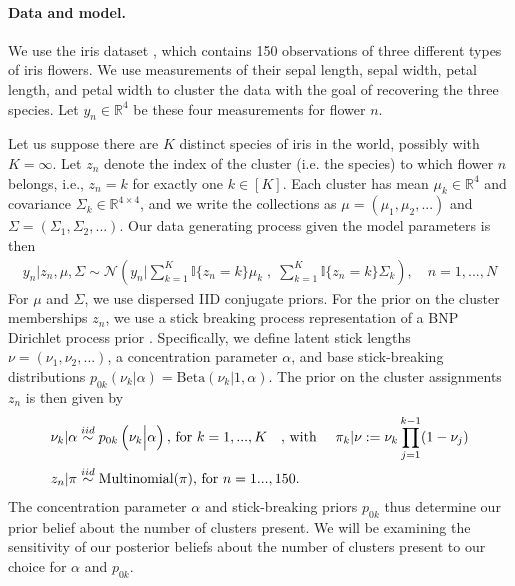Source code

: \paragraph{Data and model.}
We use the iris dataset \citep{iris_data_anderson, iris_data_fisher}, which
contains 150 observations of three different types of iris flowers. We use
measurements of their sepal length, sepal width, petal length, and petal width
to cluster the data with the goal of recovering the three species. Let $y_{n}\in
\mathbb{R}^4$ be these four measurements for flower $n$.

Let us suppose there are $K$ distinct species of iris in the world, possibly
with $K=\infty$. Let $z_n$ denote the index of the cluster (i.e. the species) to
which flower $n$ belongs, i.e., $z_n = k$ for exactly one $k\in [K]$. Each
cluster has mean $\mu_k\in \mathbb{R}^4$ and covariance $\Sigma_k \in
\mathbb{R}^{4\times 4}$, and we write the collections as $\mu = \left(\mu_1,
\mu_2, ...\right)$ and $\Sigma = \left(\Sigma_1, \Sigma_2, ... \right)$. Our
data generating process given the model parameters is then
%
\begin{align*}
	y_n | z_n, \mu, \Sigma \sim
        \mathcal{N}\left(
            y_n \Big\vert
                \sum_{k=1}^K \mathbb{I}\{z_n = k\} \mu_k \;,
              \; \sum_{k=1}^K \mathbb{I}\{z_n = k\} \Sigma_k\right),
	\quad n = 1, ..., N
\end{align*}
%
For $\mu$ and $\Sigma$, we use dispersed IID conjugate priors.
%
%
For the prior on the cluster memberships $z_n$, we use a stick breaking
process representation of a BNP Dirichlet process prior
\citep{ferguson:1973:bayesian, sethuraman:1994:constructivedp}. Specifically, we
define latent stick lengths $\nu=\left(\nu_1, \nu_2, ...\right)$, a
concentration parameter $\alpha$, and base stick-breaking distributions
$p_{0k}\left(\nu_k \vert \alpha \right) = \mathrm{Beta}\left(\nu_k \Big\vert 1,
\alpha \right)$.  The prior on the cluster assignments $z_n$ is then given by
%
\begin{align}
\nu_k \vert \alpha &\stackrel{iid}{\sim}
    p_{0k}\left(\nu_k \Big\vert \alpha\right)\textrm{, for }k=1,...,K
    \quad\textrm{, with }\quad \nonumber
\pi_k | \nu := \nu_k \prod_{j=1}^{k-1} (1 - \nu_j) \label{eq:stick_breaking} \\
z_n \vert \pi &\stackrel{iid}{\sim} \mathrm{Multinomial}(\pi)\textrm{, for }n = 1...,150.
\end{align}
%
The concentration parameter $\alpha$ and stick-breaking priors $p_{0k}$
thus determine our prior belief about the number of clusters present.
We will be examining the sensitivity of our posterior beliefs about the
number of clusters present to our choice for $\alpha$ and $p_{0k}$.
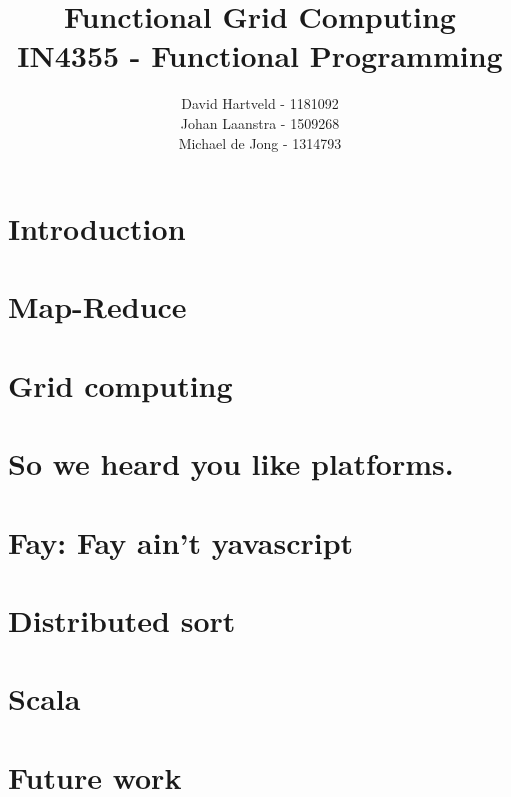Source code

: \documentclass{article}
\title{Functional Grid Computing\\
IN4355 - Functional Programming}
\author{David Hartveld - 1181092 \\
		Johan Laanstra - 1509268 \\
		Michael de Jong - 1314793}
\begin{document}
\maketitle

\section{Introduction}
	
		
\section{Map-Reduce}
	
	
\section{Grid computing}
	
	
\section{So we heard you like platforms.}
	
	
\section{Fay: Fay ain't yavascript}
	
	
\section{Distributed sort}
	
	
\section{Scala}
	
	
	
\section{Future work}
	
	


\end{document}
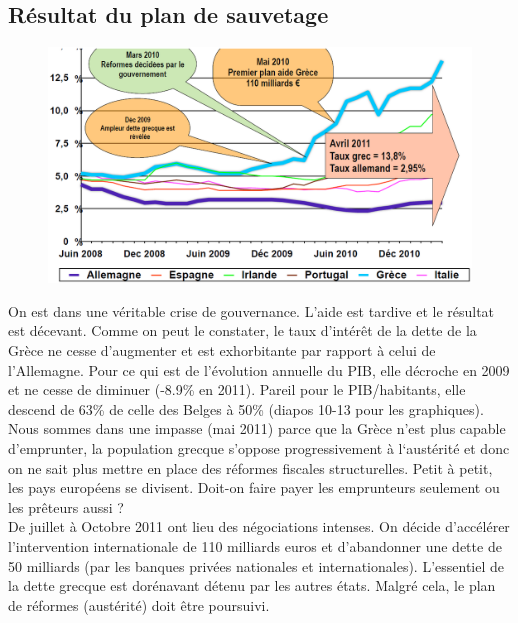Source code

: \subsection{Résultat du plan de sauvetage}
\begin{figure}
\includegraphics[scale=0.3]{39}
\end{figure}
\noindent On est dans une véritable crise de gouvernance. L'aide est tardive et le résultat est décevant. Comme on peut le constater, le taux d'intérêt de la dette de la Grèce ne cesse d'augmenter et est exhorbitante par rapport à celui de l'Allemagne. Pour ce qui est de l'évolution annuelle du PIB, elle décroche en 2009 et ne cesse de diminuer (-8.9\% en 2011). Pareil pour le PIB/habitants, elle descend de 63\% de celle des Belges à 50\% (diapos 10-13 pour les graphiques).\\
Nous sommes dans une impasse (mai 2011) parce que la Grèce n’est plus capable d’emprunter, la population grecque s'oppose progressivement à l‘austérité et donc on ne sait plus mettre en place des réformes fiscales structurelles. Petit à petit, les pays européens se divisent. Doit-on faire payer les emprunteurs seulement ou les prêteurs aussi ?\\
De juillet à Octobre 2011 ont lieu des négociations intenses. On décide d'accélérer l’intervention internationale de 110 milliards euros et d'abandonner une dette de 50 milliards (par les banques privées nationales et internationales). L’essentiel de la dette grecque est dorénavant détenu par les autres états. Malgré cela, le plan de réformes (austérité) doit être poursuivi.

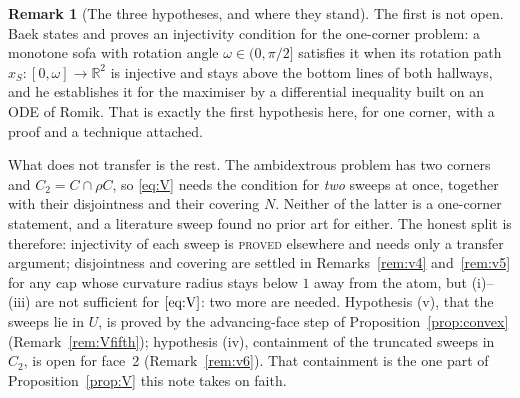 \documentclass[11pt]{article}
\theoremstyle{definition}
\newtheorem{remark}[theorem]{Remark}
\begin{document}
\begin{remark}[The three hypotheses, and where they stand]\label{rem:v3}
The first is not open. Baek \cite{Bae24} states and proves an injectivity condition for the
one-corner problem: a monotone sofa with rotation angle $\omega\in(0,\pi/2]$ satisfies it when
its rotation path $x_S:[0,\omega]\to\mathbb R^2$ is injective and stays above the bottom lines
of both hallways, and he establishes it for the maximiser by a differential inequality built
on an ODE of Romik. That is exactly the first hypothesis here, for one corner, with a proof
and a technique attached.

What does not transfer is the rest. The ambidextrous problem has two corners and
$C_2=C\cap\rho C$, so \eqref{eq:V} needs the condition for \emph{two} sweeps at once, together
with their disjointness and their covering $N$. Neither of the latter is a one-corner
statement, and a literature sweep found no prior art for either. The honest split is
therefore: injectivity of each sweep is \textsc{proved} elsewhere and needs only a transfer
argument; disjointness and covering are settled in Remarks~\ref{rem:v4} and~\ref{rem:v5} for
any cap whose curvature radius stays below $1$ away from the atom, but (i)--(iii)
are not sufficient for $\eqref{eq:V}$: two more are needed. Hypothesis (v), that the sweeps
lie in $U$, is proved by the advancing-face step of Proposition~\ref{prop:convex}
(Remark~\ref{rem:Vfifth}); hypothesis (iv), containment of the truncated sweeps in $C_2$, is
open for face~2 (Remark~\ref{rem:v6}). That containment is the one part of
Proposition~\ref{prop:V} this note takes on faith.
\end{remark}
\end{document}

### PROMPT
The pictures alone are to be left out when the data above is copied; all else must match exactly.

### RESULT
Source code

: \paragraph{Data and model.}
We use the iris dataset \citep{iris_data_anderson, iris_data_fisher}, which
contains 150 observations of three different types of iris flowers. We use
measurements of their sepal length, sepal width, petal length, and petal width
to cluster the data with the goal of recovering the three species. Let $y_{n}\in
\mathbb{R}^4$ be these four measurements for flower $n$.

Let us suppose there are $K$ distinct species of iris in the world, possibly
with $K=\infty$. Let $z_n$ denote the index of the cluster (i.e. the species) to
which flower $n$ belongs, i.e., $z_n = k$ for exactly one $k\in [K]$. Each
cluster has mean $\mu_k\in \mathbb{R}^4$ and covariance $\Sigma_k \in
\mathbb{R}^{4\times 4}$, and we write the collections as $\mu = \left(\mu_1,
\mu_2, ...\right)$ and $\Sigma = \left(\Sigma_1, \Sigma_2, ... \right)$. Our
data generating process given the model parameters is then
%
\begin{align*}
	y_n | z_n, \mu, \Sigma \sim
        \mathcal{N}\left(
            y_n \Big\vert
                \sum_{k=1}^K \mathbb{I}\{z_n = k\} \mu_k \;,
              \; \sum_{k=1}^K \mathbb{I}\{z_n = k\} \Sigma_k\right),
	\quad n = 1, ..., N
\end{align*}
%
For $\mu$ and $\Sigma$, we use dispersed IID conjugate priors.
%
%
For the prior on the cluster memberships $z_n$, we use a stick breaking
process representation of a BNP Dirichlet process prior
\citep{ferguson:1973:bayesian, sethuraman:1994:constructivedp}. Specifically, we
define latent stick lengths $\nu=\left(\nu_1, \nu_2, ...\right)$, a
concentration parameter $\alpha$, and base stick-breaking distributions
$p_{0k}\left(\nu_k \vert \alpha \right) = \mathrm{Beta}\left(\nu_k \Big\vert 1,
\alpha \right)$.  The prior on the cluster assignments $z_n$ is then given by
%
\begin{align}
\nu_k \vert \alpha &\stackrel{iid}{\sim}
    p_{0k}\left(\nu_k \Big\vert \alpha\right)\textrm{, for }k=1,...,K
    \quad\textrm{, with }\quad \nonumber
\pi_k | \nu := \nu_k \prod_{j=1}^{k-1} (1 - \nu_j) \label{eq:stick_breaking} \\
z_n \vert \pi &\stackrel{iid}{\sim} \mathrm{Multinomial}(\pi)\textrm{, for }n = 1...,150.
\end{align}
%
The concentration parameter $\alpha$ and stick-breaking priors $p_{0k}$
thus determine our prior belief about the number of clusters present.
We will be examining the sensitivity of our posterior beliefs about the
number of clusters present to our choice for $\alpha$ and $p_{0k}$.
Source code

: \documentclass{article}
\title{Functional Grid Computing\\
IN4355 - Functional Programming}
\author{David Hartveld - 1181092 \\
		Johan Laanstra - 1509268 \\
		Michael de Jong - 1314793}
\begin{document}
\maketitle

\section{Introduction}
	
		
\section{Map-Reduce}
	
	
\section{Grid computing}
	
	
\section{So we heard you like platforms.}
	
	
\section{Fay: Fay ain't yavascript}
	
	
\section{Distributed sort}
	
	
\section{Scala}
	
	
	
\section{Future work}
	
	


\end{document}
Source code

: \subsection{Résultat du plan de sauvetage}
\begin{figure}
\includegraphics[scale=0.3]{39}
\end{figure}
\noindent On est dans une véritable crise de gouvernance. L'aide est tardive et le résultat est décevant. Comme on peut le constater, le taux d'intérêt de la dette de la Grèce ne cesse d'augmenter et est exhorbitante par rapport à celui de l'Allemagne. Pour ce qui est de l'évolution annuelle du PIB, elle décroche en 2009 et ne cesse de diminuer (-8.9\% en 2011). Pareil pour le PIB/habitants, elle descend de 63\% de celle des Belges à 50\% (diapos 10-13 pour les graphiques).\\
Nous sommes dans une impasse (mai 2011) parce que la Grèce n’est plus capable d’emprunter, la population grecque s'oppose progressivement à l‘austérité et donc on ne sait plus mettre en place des réformes fiscales structurelles. Petit à petit, les pays européens se divisent. Doit-on faire payer les emprunteurs seulement ou les prêteurs aussi ?\\
De juillet à Octobre 2011 ont lieu des négociations intenses. On décide d'accélérer l’intervention internationale de 110 milliards euros et d'abandonner une dette de 50 milliards (par les banques privées nationales et internationales). L’essentiel de la dette grecque est dorénavant détenu par les autres états. Malgré cela, le plan de réformes (austérité) doit être poursuivi.

 \documentclass[11pt]{article}
\theoremstyle{definition}
\newtheorem{remark}[theorem]{Remark}
\begin{document}
\begin{remark}[The three hypotheses, and where they stand]\label{rem:v3}
The first is not open. Baek \cite{Bae24} states and proves an injectivity condition for the
one-corner problem: a monotone sofa with rotation angle $\omega\in(0,\pi/2]$ satisfies it when
its rotation path $x_S:[0,\omega]\to\mathbb R^2$ is injective and stays above the bottom lines
of both hallways, and he establishes it for the maximiser by a differential inequality built
on an ODE of Romik. That is exactly the first hypothesis here, for one corner, with a proof
and a technique attached.

What does not transfer is the rest. The ambidextrous problem has two corners and
$C_2=C\cap\rho C$, so \eqref{eq:V} needs the condition for \emph{two} sweeps at once, together
with their disjointness and their covering $N$. Neither of the latter is a one-corner
statement, and a literature sweep found no prior art for either. The honest split is
therefore: injectivity of each sweep is \textsc{proved} elsewhere and needs only a transfer
argument; disjointness and covering are settled in Remarks~\ref{rem:v4} and~\ref{rem:v5} for
any cap whose curvature radius stays below $1$ away from the atom, but (i)--(iii)
are not sufficient for $\eqref{eq:V}$: two more are needed. Hypothesis (v), that the sweeps
lie in $U$, is proved by the advancing-face step of Proposition~\ref{prop:convex}
(Remark~\ref{rem:Vfifth}); hypothesis (iv), containment of the truncated sweeps in $C_2$, is
open for face~2 (Remark~\ref{rem:v6}). That containment is the one part of
Proposition~\ref{prop:V} this note takes on faith.
\end{remark}
\end{document}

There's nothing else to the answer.